**Source texts of formatted documents**.
####

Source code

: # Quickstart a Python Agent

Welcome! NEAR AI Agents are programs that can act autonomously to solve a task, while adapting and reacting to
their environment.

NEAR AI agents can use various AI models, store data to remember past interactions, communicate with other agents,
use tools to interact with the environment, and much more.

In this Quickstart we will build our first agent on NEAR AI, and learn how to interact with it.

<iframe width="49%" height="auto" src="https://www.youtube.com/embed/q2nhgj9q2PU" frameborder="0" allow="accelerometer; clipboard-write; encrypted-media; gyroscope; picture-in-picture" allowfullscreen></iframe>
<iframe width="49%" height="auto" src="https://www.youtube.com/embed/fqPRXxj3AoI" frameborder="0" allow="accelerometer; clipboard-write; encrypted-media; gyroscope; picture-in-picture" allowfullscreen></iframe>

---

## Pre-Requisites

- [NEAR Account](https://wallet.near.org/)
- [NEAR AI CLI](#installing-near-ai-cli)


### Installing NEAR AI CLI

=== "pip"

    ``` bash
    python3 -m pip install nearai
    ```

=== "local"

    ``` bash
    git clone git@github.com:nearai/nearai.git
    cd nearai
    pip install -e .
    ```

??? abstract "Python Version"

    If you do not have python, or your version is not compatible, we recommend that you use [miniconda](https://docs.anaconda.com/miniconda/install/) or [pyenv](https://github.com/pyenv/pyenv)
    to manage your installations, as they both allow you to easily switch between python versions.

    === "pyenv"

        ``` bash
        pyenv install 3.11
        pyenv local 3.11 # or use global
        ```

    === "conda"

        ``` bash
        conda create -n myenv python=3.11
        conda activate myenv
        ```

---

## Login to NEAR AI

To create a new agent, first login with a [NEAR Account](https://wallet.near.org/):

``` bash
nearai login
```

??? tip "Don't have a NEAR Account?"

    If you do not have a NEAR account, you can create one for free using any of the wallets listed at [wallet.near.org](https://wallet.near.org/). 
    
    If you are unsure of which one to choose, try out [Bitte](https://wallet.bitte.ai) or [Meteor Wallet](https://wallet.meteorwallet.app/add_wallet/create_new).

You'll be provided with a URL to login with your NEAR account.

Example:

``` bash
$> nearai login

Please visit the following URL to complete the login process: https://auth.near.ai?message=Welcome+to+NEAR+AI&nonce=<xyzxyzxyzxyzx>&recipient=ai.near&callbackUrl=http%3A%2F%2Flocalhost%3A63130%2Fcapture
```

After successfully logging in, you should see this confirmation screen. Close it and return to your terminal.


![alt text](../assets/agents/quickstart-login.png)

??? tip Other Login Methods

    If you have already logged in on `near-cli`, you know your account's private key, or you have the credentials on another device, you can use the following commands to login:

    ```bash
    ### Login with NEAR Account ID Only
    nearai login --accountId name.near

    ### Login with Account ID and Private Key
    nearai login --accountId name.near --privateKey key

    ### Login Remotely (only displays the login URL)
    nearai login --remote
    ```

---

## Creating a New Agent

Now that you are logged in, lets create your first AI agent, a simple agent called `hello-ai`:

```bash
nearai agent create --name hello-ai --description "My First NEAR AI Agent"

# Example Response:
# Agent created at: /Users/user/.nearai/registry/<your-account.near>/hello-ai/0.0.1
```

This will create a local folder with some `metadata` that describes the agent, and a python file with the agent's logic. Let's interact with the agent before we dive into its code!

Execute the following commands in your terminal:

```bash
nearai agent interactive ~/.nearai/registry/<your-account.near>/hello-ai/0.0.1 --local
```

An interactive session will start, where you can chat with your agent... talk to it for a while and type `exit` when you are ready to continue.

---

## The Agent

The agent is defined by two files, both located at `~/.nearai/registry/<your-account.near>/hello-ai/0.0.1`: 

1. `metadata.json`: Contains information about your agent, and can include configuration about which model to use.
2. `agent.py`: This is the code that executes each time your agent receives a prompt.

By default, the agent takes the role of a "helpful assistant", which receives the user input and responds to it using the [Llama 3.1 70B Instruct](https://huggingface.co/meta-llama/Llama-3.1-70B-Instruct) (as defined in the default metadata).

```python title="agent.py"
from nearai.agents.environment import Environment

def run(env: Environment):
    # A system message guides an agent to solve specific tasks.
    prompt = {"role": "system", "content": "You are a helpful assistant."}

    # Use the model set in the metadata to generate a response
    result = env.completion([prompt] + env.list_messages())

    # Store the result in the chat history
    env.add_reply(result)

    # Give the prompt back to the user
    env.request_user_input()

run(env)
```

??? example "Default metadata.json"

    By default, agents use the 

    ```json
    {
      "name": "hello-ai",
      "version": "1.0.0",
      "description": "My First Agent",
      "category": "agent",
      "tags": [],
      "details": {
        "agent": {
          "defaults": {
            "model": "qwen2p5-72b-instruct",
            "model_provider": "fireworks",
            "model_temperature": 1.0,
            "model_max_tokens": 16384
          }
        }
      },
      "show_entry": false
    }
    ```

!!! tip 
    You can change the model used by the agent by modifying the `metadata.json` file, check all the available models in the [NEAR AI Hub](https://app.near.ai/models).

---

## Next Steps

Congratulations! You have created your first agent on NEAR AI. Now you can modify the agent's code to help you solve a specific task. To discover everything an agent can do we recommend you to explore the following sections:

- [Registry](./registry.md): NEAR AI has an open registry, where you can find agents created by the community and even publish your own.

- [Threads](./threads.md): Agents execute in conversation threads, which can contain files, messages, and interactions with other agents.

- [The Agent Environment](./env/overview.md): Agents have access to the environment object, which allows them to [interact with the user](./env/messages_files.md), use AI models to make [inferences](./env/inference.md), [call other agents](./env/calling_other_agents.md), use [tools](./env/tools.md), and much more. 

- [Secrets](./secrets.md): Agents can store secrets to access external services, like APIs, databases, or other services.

####

**PROBLEM**.
The response should consist of the number of lines in the data that hold the word "receives", with nothing added.

**REPLY TO THE EXERCISE**.
2